# YOUR TASK:
Type out the lines below exactly, pictures excluded.

Collected data
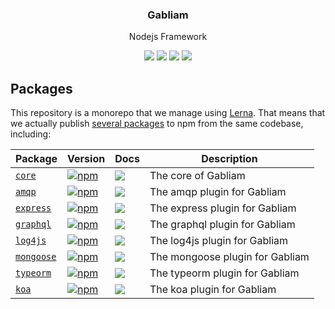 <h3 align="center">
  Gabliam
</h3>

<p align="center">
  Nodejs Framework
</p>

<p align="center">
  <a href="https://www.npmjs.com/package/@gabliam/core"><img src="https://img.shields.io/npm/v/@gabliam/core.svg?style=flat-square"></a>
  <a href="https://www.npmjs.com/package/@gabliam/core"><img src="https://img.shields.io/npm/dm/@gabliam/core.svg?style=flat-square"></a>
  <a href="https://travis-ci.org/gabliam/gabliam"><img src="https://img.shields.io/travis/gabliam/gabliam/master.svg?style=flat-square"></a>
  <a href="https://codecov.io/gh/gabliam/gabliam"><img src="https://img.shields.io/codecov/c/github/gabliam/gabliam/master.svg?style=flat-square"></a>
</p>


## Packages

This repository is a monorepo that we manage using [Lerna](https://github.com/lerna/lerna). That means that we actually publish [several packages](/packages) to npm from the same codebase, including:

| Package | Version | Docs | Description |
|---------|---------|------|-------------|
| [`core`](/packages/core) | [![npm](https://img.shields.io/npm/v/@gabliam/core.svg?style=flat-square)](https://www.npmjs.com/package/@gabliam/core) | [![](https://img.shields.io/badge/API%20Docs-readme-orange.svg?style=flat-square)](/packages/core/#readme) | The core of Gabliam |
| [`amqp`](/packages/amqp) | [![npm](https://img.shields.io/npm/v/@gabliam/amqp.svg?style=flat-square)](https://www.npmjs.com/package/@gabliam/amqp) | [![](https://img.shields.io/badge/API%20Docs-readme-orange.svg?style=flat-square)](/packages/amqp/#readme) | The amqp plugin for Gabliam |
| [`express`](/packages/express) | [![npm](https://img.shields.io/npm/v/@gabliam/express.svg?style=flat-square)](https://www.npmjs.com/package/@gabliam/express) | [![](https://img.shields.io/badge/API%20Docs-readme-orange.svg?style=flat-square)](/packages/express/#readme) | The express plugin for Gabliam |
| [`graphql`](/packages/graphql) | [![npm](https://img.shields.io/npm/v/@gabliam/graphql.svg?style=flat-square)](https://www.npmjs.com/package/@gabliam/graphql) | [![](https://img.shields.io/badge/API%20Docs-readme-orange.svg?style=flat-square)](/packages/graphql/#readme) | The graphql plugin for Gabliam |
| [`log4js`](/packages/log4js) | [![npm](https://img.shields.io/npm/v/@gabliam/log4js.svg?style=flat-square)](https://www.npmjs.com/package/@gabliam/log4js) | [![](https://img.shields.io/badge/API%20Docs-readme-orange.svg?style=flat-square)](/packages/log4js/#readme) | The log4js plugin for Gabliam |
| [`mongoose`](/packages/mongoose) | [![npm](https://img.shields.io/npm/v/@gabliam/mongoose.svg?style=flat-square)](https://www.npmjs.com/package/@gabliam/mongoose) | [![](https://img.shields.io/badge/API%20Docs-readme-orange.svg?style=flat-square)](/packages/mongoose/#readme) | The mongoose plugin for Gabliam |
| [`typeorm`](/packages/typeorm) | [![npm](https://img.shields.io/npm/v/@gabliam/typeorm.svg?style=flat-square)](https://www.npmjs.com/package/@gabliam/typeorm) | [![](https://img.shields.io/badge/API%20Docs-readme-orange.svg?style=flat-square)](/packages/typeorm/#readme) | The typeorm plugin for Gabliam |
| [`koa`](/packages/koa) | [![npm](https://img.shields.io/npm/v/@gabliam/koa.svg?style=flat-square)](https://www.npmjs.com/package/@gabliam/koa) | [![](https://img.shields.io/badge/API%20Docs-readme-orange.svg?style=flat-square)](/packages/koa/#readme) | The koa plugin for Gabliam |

# SOLUTION TO THE PROBLEM:
 <h3 align="center">
  Gabliam
</h3>

<p align="center">
  Nodejs Framework
</p>

<p align="center">
  <a href="https://www.npmjs.com/package/@gabliam/core"><img src="https://img.shields.io/npm/v/@gabliam/core.svg?style=flat-square"></a>
  <a href="https://www.npmjs.com/package/@gabliam/core"><img src="https://img.shields.io/npm/dm/@gabliam/core.svg?style=flat-square"></a>
  <a href="https://travis-ci.org/gabliam/gabliam"><img src="https://img.shields.io/travis/gabliam/gabliam/master.svg?style=flat-square"></a>
  <a href="https://codecov.io/gh/gabliam/gabliam"><img src="https://img.shields.io/codecov/c/github/gabliam/gabliam/master.svg?style=flat-square"></a>
</p>


## Packages

This repository is a monorepo that we manage using [Lerna](https://github.com/lerna/lerna). That means that we actually publish [several packages](/packages) to npm from the same codebase, including:

| Package | Version | Docs | Description |
|---------|---------|------|-------------|
| [`core`](/packages/core) | [![npm](https://img.shields.io/npm/v/@gabliam/core.svg?style=flat-square)](https://www.npmjs.com/package/@gabliam/core) | [![](https://img.shields.io/badge/API%20Docs-readme-orange.svg?style=flat-square)](/packages/core/#readme) | The core of Gabliam |
| [`amqp`](/packages/amqp) | [![npm](https://img.shields.io/npm/v/@gabliam/amqp.svg?style=flat-square)](https://www.npmjs.com/package/@gabliam/amqp) | [![](https://img.shields.io/badge/API%20Docs-readme-orange.svg?style=flat-square)](/packages/amqp/#readme) | The amqp plugin for Gabliam |
| [`express`](/packages/express) | [![npm](https://img.shields.io/npm/v/@gabliam/express.svg?style=flat-square)](https://www.npmjs.com/package/@gabliam/express) | [![](https://img.shields.io/badge/API%20Docs-readme-orange.svg?style=flat-square)](/packages/express/#readme) | The express plugin for Gabliam |
| [`graphql`](/packages/graphql) | [![npm](https://img.shields.io/npm/v/@gabliam/graphql.svg?style=flat-square)](https://www.npmjs.com/package/@gabliam/graphql) | [![](https://img.shields.io/badge/API%20Docs-readme-orange.svg?style=flat-square)](/packages/graphql/#readme) | The graphql plugin for Gabliam |
| [`log4js`](/packages/log4js) | [![npm](https://img.shields.io/npm/v/@gabliam/log4js.svg?style=flat-square)](https://www.npmjs.com/package/@gabliam/log4js) | [![](https://img.shields.io/badge/API%20Docs-readme-orange.svg?style=flat-square)](/packages/log4js/#readme) | The log4js plugin for Gabliam |
| [`mongoose`](/packages/mongoose) | [![npm](https://img.shields.io/npm/v/@gabliam/mongoose.svg?style=flat-square)](https://www.npmjs.com/package/@gabliam/mongoose) | [![](https://img.shields.io/badge/API%20Docs-readme-orange.svg?style=flat-square)](/packages/mongoose/#readme) | The mongoose plugin for Gabliam |
| [`typeorm`](/packages/typeorm) | [![npm](https://img.shields.io/npm/v/@gabliam/typeorm.svg?style=flat-square)](https://www.npmjs.com/package/@gabliam/typeorm) | [![](https://img.shields.io/badge/API%20Docs-readme-orange.svg?style=flat-square)](/packages/typeorm/#readme) | The typeorm plugin for Gabliam |
| [`koa`](/packages/koa) | [![npm](https://img.shields.io/npm/v/@gabliam/koa.svg?style=flat-square)](https://www.npmjs.com/package/@gabliam/koa) | [![](https://img.shields.io/badge/API%20Docs-readme-orange.svg?style=flat-square)](/packages/koa/#readme) | The koa plugin for Gabliam |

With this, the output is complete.